Luca Aquino (born June 1, 1974) is an Italian jazz trumpeter and flugelhornist.

Life and career
Born in the town of Benevento, in southern Italy, he was mainly self-taught when he began to play the trumpet at the age of nineteen. For two years he abandoned the practice of the instrument to pursue a master's degree in economics. His love for the sound of Miles Davis and Chet Baker brought him back to the study of trumpet.

In 2007 Universal Music released Sopra Le Nuvole, his first album as leader. A year later he recorded Lunaria with guests Roy Hargrove and Maria Pia De Vito. The album won the Top Jazz award by the Italian magazine Musica Jazz. In 2009, he recorded Amam, then TSC in a church in the Netherlands. In 2010, he recorded Icaro Solo for solo trumpet and electronics in a church in Benevento. After creating the festival Riverberi, a collaboration with Mimmo Paladino led to Chiaro an album in trio with a Norwegian rhythm section and special guest Lucio Dalla. In 2012, after a live album with American trumpeter Jon Hassell for the Church of Saint Augustine in Benevento, he joined the quartet of the percussionist Manu Katché and recorded two albums. In 2013 with the accordionist Carmine Ioanna he recorded aQustico for Tuk Music and embarked on a world tour.

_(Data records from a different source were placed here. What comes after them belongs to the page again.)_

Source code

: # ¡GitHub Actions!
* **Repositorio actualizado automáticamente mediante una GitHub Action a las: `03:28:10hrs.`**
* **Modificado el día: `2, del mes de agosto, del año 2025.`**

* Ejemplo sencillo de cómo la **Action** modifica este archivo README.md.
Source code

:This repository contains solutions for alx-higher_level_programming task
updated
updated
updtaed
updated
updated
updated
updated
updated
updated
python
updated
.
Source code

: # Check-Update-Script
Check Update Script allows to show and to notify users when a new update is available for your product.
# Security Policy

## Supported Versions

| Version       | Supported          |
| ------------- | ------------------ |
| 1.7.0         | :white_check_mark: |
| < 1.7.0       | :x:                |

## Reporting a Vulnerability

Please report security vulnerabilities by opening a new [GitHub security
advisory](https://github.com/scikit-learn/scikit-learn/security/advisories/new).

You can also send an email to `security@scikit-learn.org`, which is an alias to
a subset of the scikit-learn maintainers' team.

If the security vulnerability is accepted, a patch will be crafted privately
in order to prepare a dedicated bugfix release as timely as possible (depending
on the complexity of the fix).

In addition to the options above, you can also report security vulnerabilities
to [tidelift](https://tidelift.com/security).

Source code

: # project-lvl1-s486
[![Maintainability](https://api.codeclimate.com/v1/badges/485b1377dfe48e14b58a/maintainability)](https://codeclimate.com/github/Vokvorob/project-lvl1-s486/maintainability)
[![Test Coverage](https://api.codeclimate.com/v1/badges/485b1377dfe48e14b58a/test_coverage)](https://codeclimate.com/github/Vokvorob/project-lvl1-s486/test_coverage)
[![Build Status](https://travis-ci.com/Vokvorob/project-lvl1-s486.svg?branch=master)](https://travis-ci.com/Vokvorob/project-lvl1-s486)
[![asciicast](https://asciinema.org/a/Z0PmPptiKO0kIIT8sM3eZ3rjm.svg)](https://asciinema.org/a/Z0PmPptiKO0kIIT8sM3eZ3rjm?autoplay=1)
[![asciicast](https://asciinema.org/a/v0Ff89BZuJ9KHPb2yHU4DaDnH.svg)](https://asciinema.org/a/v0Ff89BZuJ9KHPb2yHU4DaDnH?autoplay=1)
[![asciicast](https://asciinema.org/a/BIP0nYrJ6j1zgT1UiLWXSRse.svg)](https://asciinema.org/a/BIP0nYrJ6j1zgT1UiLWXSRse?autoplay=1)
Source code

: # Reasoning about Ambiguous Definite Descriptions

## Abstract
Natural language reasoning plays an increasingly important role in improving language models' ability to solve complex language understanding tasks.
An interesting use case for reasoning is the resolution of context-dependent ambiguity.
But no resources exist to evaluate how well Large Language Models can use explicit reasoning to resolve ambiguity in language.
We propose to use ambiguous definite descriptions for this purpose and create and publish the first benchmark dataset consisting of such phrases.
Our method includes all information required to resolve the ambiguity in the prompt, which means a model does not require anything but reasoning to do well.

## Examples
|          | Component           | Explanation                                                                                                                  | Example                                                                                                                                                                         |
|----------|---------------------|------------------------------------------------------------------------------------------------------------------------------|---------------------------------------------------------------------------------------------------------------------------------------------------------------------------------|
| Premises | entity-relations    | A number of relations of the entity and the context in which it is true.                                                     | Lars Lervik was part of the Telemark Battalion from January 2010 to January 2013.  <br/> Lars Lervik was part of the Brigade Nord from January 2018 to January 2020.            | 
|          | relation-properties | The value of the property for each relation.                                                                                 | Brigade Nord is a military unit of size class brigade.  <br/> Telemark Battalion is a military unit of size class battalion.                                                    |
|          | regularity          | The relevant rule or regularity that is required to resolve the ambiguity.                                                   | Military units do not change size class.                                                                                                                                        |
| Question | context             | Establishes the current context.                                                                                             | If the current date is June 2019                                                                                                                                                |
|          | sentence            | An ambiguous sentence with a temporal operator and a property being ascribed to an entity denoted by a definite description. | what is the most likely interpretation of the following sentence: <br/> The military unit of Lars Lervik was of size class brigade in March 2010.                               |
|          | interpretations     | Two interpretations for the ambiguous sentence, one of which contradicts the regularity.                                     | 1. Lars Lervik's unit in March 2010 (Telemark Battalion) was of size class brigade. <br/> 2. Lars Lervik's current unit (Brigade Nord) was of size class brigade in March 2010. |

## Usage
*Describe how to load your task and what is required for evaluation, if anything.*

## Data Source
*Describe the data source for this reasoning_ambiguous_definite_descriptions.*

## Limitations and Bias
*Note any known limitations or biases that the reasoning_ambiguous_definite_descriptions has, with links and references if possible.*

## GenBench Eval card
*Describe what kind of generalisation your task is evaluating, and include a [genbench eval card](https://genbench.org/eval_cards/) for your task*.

In 2015 OverDOORS was a tribute to his favorite rock band, The Doors. In December 2015 he worked with the Jordanian National Association Orchestra on an album in the archaeological site of Petra. The album was made possible by the support of UNESCO Amman Office, the Petra Development and Tourism Authority, and the Talal Abu-Ghazaleh Organization (TAG-Org). An initiative promoted within the framework of the global campaign #UNITE4HERITAGE, started by UNESCO in defense of the artistic and cultural heritage.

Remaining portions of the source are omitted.